# WORK REQUEST:
Could you please retype all of the records exactly, skipping any pictures?

(Records contained in a dataset)
-=-=-

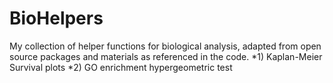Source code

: # BioHelpers
My collection of helper functions for biological analysis, adapted from open source packages and materials as referenced in the code.
*1) Kaplan-Meier Survival plots
*2) GO enrichment hypergeometric test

-=-=-

# SOLUTION FOR THIS EXERCISE:
Source code

: # BioHelpers
My collection of helper functions for biological analysis, adapted from open source packages and materials as referenced in the code.
*1) Kaplan-Meier Survival plots
*2) GO enrichment hypergeometric test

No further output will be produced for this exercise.